TASK: Your answer must be the records below repeated word for word, with no pictures in it.

DATA SECTION:
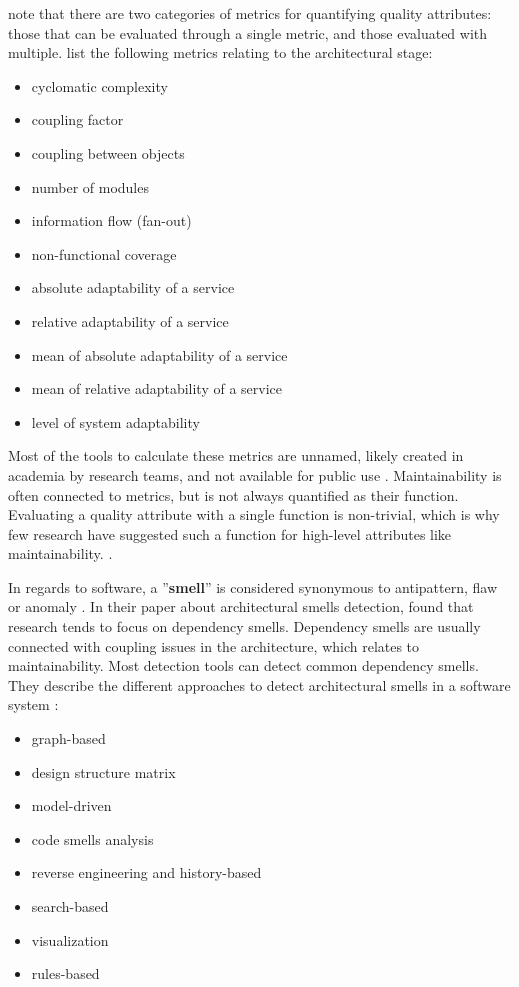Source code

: \documentclass[utf8,english]{gradu3}
\begin{document}
\textcite[63]{Arvanitou2017} note that there are two categories of metrics for
quantifying quality attributes: those that can be evaluated through a single
metric, and those evaluated with multiple. \textcite[66]{Arvanitou2017} list the
following metrics relating to the architectural stage:
\begin{itemize}
  \item cyclomatic complexity
  \item coupling factor
  \item coupling between objects
  \item number of modules
  \item information flow (fan-out)
  \item non-functional coverage
  \item absolute adaptability of a service
  \item relative adaptability of a service
  \item mean of absolute adaptability of a service
  \item mean of relative adaptability of a service
  \item level of system adaptability
\end{itemize}

Most of the tools to calculate these metrics are unnamed, likely created in
academia by research teams, and not available for public use
\parencite{Arvanitou2017}. Maintainability is often connected to metrics, but is
not always quantified as their function. Evaluating a quality attribute with a
single function is non-trivial, which is why few research have suggested such a
function for high-level attributes like maintainability.
\parencite[67]{Arvanitou2017}.

In regards to software, a ''\textbf{smell}'' is considered synonymous to
antipattern, flaw or anomaly \parencite[1]{Mumtaz2021}. In their paper about
architectural smells detection, \textcite[20]{Mumtaz2021} found that research
tends to focus on dependency smells. Dependency smells are usually connected
with coupling issues in the architecture, which relates to maintainability. Most
detection tools can detect common dependency smells. They describe the different
approaches to detect architectural smells in a software system
\parencite[8-14]{Mumtaz2021}:
\begin{itemize}
  \item  graph-based
  \item design structure matrix
  \item model-driven
  \item code smells analysis
  \item reverse engineering and history-based
  \item search-based
  \item visualization
  \item rules-based
\end{itemize}
\end{document}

ANSWER SECTION:
Source code

: \documentclass[utf8,english]{gradu3}
\begin{document}
\textcite[63]{Arvanitou2017} note that there are two categories of metrics for
quantifying quality attributes: those that can be evaluated through a single
metric, and those evaluated with multiple. \textcite[66]{Arvanitou2017} list the
following metrics relating to the architectural stage:
\begin{itemize}
  \item cyclomatic complexity
  \item coupling factor
  \item coupling between objects
  \item number of modules
  \item information flow (fan-out)
  \item non-functional coverage
  \item absolute adaptability of a service
  \item relative adaptability of a service
  \item mean of absolute adaptability of a service
  \item mean of relative adaptability of a service
  \item level of system adaptability
\end{itemize}

Most of the tools to calculate these metrics are unnamed, likely created in
academia by research teams, and not available for public use
\parencite{Arvanitou2017}. Maintainability is often connected to metrics, but is
not always quantified as their function. Evaluating a quality attribute with a
single function is non-trivial, which is why few research have suggested such a
function for high-level attributes like maintainability.
\parencite[67]{Arvanitou2017}.

In regards to software, a ''\textbf{smell}'' is considered synonymous to
antipattern, flaw or anomaly \parencite[1]{Mumtaz2021}. In their paper about
architectural smells detection, \textcite[20]{Mumtaz2021} found that research
tends to focus on dependency smells. Dependency smells are usually connected
with coupling issues in the architecture, which relates to maintainability. Most
detection tools can detect common dependency smells. They describe the different
approaches to detect architectural smells in a software system
\parencite[8-14]{Mumtaz2021}:
\begin{itemize}
  \item  graph-based
  \item design structure matrix
  \item model-driven
  \item code smells analysis
  \item reverse engineering and history-based
  \item search-based
  \item visualization
  \item rules-based
\end{itemize}
\end{document}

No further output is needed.